On se figure aisément combien Owen devait souffrir de la situation qui lui était faite, surtout quand il la comparait avec celle qu’il avait autrefois chez son père. On lui avait obéi aveuglément dans son enfance, avant qu’il pût trouver en lui-même un frein à l’égoïsme qu’une pareille conduite engendre presque toujours ; il se rappelait l’époque où ses moindres volontés étaient des lois pour les serviteurs et les tenanciers de Bodowen, et où son affection était indispensable à son père, qui maintenant paraissait l’éviter, ou n’écoutait ses désirs les plus légitimes qu’avec indifférence.

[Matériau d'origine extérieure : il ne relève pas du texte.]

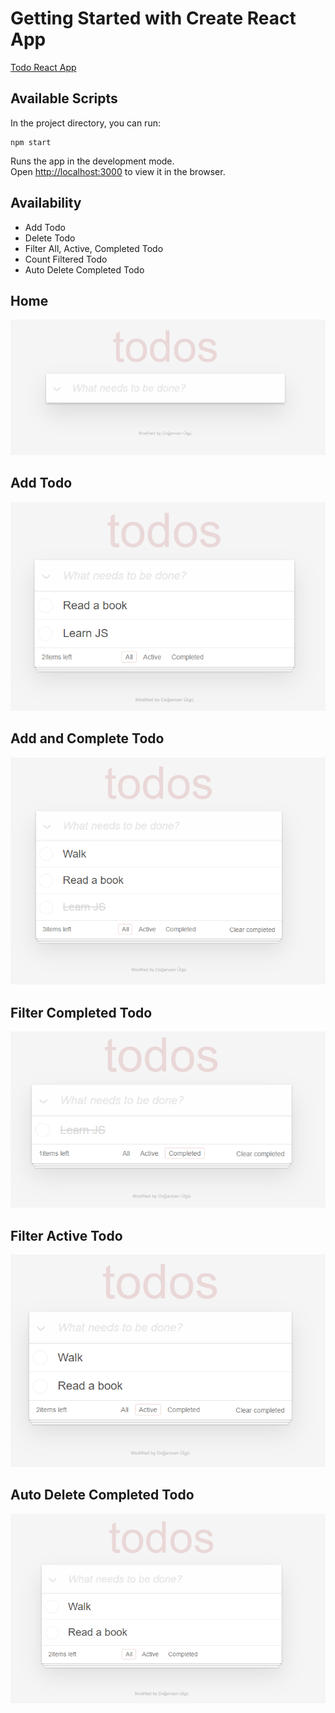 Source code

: # Getting Started with Create React App

[Todo React App](https://todomvc-react-app.netlify.app/)

## Available Scripts

In the project directory, you can run:

```
npm start
```

Runs the app in the development mode.\
Open [http://localhost:3000](http://localhost:3000) to view it in the browser.

## Availability

- Add Todo
- Delete Todo
- Filter All, Active, Completed Todo
- Count Filtered Todo
- Auto Delete Completed Todo

## Home

![First](./img/First.png)

## Add Todo

![Second](./img/Second.png)

## Add and Complete Todo

![Third](./img/Third.png)

## Filter Completed Todo

![Fourth](./img/Fourth.png)

## Filter Active Todo

![Fifth](./img/Fifth.png)

## Auto Delete Completed Todo

![Sixth](./img/Sixth.png)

Peut-être Owen ne voyait-il pas les choses sous leur véritable jour ; il est rare que dans un drame de famille les acteurs conservent assez d’empire sur eux-mêmes pour ne pas s’égarer dans leurs jugements. Quoi qu’il en soit, le jeune Griffith, dont le caractère avait toujours été enclin à la tristesse, devint de plus en plus sombre ; il ne fit que penser avec amertume à son existence déshéritée d’affections, et brûla du désir de rencontrer quelqu’un dont il pût être aimé.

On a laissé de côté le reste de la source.